His point is; the marketing team changed the way the app works. They got the techie geezers and the testers and the project approvers and budget-holders to all agree to change an app in a matter of days to respond to a new reality. They created genuine value for the customer. This is much more profound than coming up with the idea of offering 10% off. It is also much better for the profitability of the business than getting all your customers hooked on coupon redeeming.
Mr. Ritson rather cleverly suggests that we can think of creating Value with a capital V when marketing connects the customer with the business. This means having a base in both camps, genuinely and deeply understanding the customer needs and desires plus the business capabilities and profit-abilities. I have visualised his thinking here, by way of wholeheartedly agreeing with him.

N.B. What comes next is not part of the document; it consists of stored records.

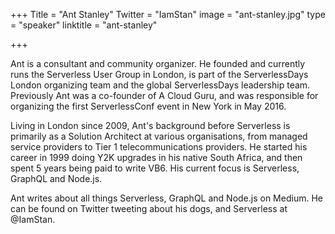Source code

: +++
Title = "Ant Stanley"
Twitter = "IamStan"
image = "ant-stanley.jpg"
type = "speaker"
linktitle = "ant-stanley"

+++

Ant is a consultant and community organizer. He founded and currently runs the Serverless User Group in London, is part of the ServerlessDays London organizing team and the global ServerlessDays leadership team. Previously Ant was a co-founder of A Cloud Guru, and was responsible for organizing the first ServerlessConf event in New York in May 2016.

Living in London since 2009, Ant's background before Serverless is primarily as a Solution Architect at various organisations, from managed service providers to Tier 1 telecommunications providers. He started his career in 1999 doing Y2K upgrades in his native South Africa, and then spent 5 years being paid to write VB6. His current focus is Serverless, GraphQL and Node.js.

Ant writes about all things Serverless, GraphQL and Node.js on Medium. He can be found on Twitter tweeting about his dogs, and Serverless at @IamStan. 
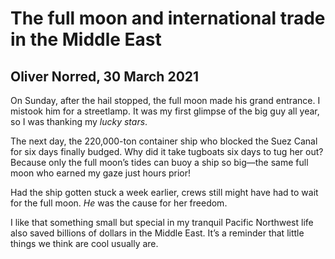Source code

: # The full moon and international trade in the Middle East

## Oliver Norred, 30 March 2021

On Sunday, after the hail stopped, the full moon made his grand entrance. I mistook him for a streetlamp. It was my first glimpse of the big guy all year, so I was thanking my *lucky stars*.

The next day, the 220,000-ton container ship who blocked the Suez Canal for six days finally budged. Why did it take tugboats six days to tug her out? Because only the full moon’s tides can buoy a ship so big&mdash;the same full moon who earned my gaze just hours prior!

Had the ship gotten stuck a week earlier, crews still might have had to wait for the full moon. *He* was the cause for her freedom.

I like that something small but special in my tranquil Pacific Northwest life also saved billions of dollars in the Middle East. It’s a reminder that little things we think are cool usually are.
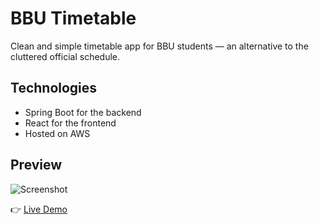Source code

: # BBU Timetable

Clean and simple timetable app for BBU students — an alternative to the cluttered official schedule.


## Technologies
- Spring Boot for the backend  
- React for the frontend  
- Hosted on AWS

## Preview
![Screenshot](<img width="1920" height="1080" alt="image" src="https://github.com/user-attachments/assets/bf1efa9e-c6d8-44e8-b6e1-9f6839d59d61" />)

👉 [Live Demo](https://timetable-ubb.xyz/)
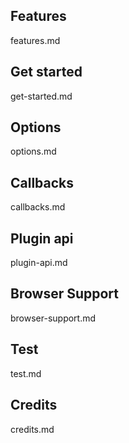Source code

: ## Features
features.md

## Get started
get-started.md

## Options
options.md

## Callbacks
callbacks.md

## Plugin api
plugin-api.md

## Browser Support
browser-support.md

## Test
test.md

## Credits
credits.md
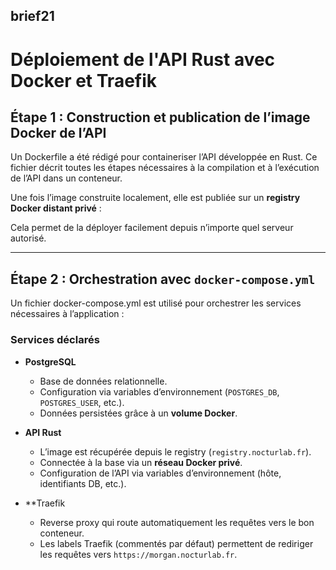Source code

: ## brief21

# Déploiement de l'API Rust avec Docker et Traefik

## Étape 1 : Construction et publication de l’image Docker de l’API

Un Dockerfile a été rédigé pour containeriser l’API développée en Rust. Ce fichier décrit toutes les étapes nécessaires à la compilation et à l’exécution de l’API dans un conteneur.

Une fois l’image construite localement, elle est publiée sur un **registry Docker distant privé** :

Cela permet de la déployer facilement depuis n’importe quel serveur autorisé.

---

## Étape 2 : Orchestration avec `docker-compose.yml`

Un fichier docker-compose.yml est utilisé pour orchestrer les services nécessaires à l’application :

### Services déclarés

- **PostgreSQL**
  - Base de données relationnelle.
  - Configuration via variables d’environnement (`POSTGRES_DB`, `POSTGRES_USER`, etc.).
  - Données persistées grâce à un **volume Docker**.

- **API Rust**
  - L’image est récupérée depuis le registry (`registry.nocturlab.fr`).
  - Connectée à la base via un **réseau Docker privé**.
  - Configuration de l’API via variables d’environnement (hôte, identifiants DB, etc.).

- **Traefik
  - Reverse proxy qui route automatiquement les requêtes vers le bon conteneur.
  - Les labels Traefik (commentés par défaut) permettent de rediriger les requêtes vers `https://morgan.nocturlab.fr`.
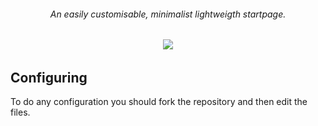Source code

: <div align="center">
  <h6>An easily customisable, minimalist lightweigth startpage.<h6>
  <img src="https://user-images.githubusercontent.com/76597257/128608432-b86e8f3d-8ff8-47e6-933e-825784e86db0.png">
 </div>

 ## Configuring
    
 To do any configuration you should fork the repository and then edit the files.

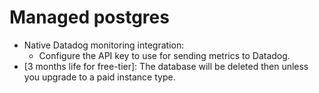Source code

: # Managed postgres

- Native Datadog monitoring integration:
  - Configure the API key to use for sending metrics to Datadog.
- [3 months life for free-tier]: The database will be deleted then unless you upgrade to a paid instance type.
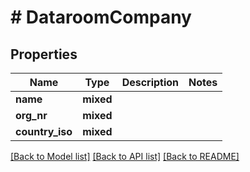 # # DataroomCompany

## Properties

Name | Type | Description | Notes
------------ | ------------- | ------------- | -------------
**name** | **mixed** |  |
**org_nr** | **mixed** |  |
**country_iso** | **mixed** |  |

[[Back to Model list]](../../README.md#models) [[Back to API list]](../../README.md#endpoints) [[Back to README]](../../README.md)
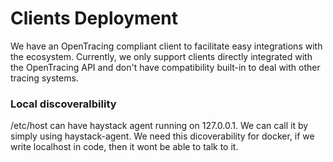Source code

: # Clients Deployment

We have an OpenTracing compliant client to facilitate easy integrations with the ecosystem. Currently, we only support clients directly integrated with the OpenTracing API and don't have compatibility built-in to deal with other tracing systems.

### Local discoveralbility

/etc/host can have haystack agent running on 127.0.0.1. We can call it by simply using haystack-agent. We need this dicoverability for docker, if we write localhost in code, then it wont be able to talk to it. 
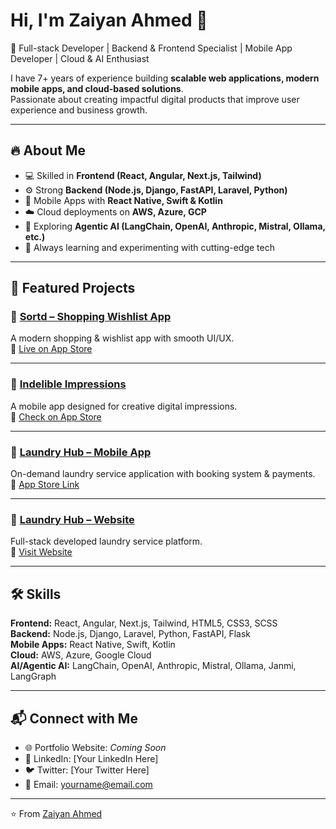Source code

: # Hi, I'm Zaiyan Ahmed 👋  

🚀 Full-stack Developer | Backend & Frontend Specialist | Mobile App Developer | Cloud & AI Enthusiast  

I have 7+ years of experience building **scalable web applications, modern mobile apps, and cloud-based solutions**.  
Passionate about creating impactful digital products that improve user experience and business growth.  

---

## 🔥 About Me  
- 💻 Skilled in **Frontend (React, Angular, Next.js, Tailwind)**  
- ⚙️ Strong **Backend (Node.js, Django, FastAPI, Laravel, Python)**  
- 📱 Mobile Apps with **React Native, Swift & Kotlin**  
- ☁️ Cloud deployments on **AWS, Azure, GCP**  
- 🤖 Exploring **Agentic AI (LangChain, OpenAI, Anthropic, Mistral, Ollama, etc.)**  
- 🌱 Always learning and experimenting with cutting-edge tech  

---

## 🚀 Featured Projects  

### 📌 [Sortd – Shopping Wishlist App](https://apps.apple.com/au/app/sortd-shopping-wishlist-app/id1591312803)  
A modern shopping & wishlist app with smooth UI/UX.  
🔗 [Live on App Store](https://apps.apple.com/au/app/sortd-shopping-wishlist-app/id1591312803)  

---

### 📌 [Indelible Impressions](https://apps.apple.com/ee/app/indelible-impressions/id6463918288)  
A mobile app designed for creative digital impressions.  
🔗 [Check on App Store](https://apps.apple.com/ee/app/indelible-impressions/id6463918288)  

---

### 📌 [Laundry Hub – Mobile App](https://apps.apple.com/ee/app/laundry-hub/id1441622456)  
On-demand laundry service application with booking system & payments.  
🔗 [App Store Link](https://apps.apple.com/ee/app/laundry-hub/id1441622456)  

---

### 📌 [Laundry Hub – Website](https://thelaundryhub.ae/en)  
Full-stack developed laundry service platform.  
🔗 [Visit Website](https://thelaundryhub.ae/en)  

---

## 🛠️ Skills  

**Frontend:** React, Angular, Next.js, Tailwind, HTML5, CSS3, SCSS  
**Backend:** Node.js, Django, Laravel, Python, FastAPI, Flask  
**Mobile Apps:** React Native, Swift, Kotlin  
**Cloud:** AWS, Azure, Google Cloud  
**AI/Agentic AI:** LangChain, OpenAI, Anthropic, Mistral, Ollama, Janmi, LangGraph  

---

## 📬 Connect with Me  

- 🌐 Portfolio Website: _Coming Soon_  
- 💼 LinkedIn: [Your LinkedIn Here]  
- 🐦 Twitter: [Your Twitter Here]  
- 📧 Email: yourname@email.com  

---

⭐️ From [Zaiyan Ahmed](https://github.com/yourusername)

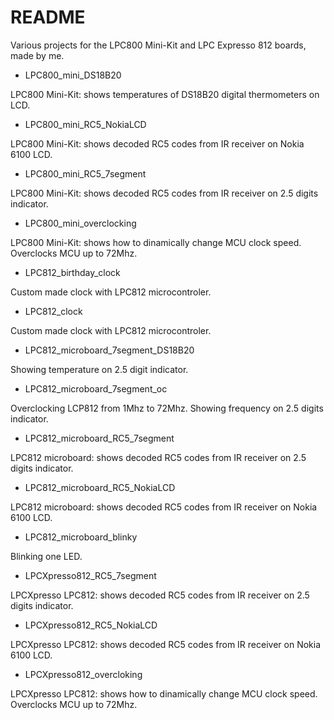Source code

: # README #

Various projects for the LPC800 Mini-Kit and LPC Expresso 812 boards, made by me.

* LPC800_mini_DS18B20

LPC800 Mini-Kit: shows temperatures of DS18B20 digital thermometers on LCD.

* LPC800_mini_RC5_NokiaLCD

LPC800 Mini-Kit: shows decoded RC5 codes from IR receiver on Nokia 6100 LCD.

* LPC800_mini_RC5_7segment 

LPC800 Mini-Kit: shows decoded RC5 codes from IR receiver on 2.5 digits indicator.

* LPC800_mini_overclocking

LPC800 Mini-Kit: shows how to dinamically change MCU clock speed.
Overclocks MCU up to 72Mhz.

* LPC812_birthday_clock

Custom made clock with LPC812 microcontroler.

* LPC812_clock

Custom made clock with LPC812 microcontroler.

* LPC812_microboard_7segment_DS18B20

Showing temperature on 2.5 digit indicator.

* LPC812_microboard_7segment_oc

Overclocking LCP812 from 1Mhz to 72Mhz. Showing frequency on 2.5 digits indicator.

* LPC812_microboard_RC5_7segment 

LPC812 microboard: shows decoded RC5 codes from IR receiver on 2.5 digits indicator.

* LPC812_microboard_RC5_NokiaLCD 

LPC812 microboard: shows decoded RC5 codes from IR receiver on Nokia 6100 LCD.

* LPC812_microboard_blinky

Blinking one LED.

* LPCXpresso812_RC5_7segment

LPCXpresso LPC812: shows decoded RC5 codes from IR receiver on 2.5 digits indicator.

* LPCXpresso812_RC5_NokiaLCD

LPCXpresso LPC812: shows decoded RC5 codes from IR receiver on Nokia 6100 LCD.

* LPCXpresso812_overcloking

LPCXpresso LPC812: shows how to dinamically change MCU clock speed.
Overclocks MCU up to 72Mhz.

It means innovating to create win-win value for business and customer. It means we need to create value in the good times and in the midst of recessionary pressures too. It means clever and commercially aware marketers are going to create brand value more than IT departments, engineers or salesman. Maybe it means should think of brand value as the sum of the past value create, plus the year's marketing investment, plus new value we can create.
Like this:
I am not suggesting this is an easy to work out formula for us all to go away and turn into a number. However, it is a much better way of understanding the marketing challenge if you want your organization to grow and win customers profitably in the long term. If you are a commercially savvy brand marketer, you almost certainly agree. Now all you have to do is get your CEO to see things that way.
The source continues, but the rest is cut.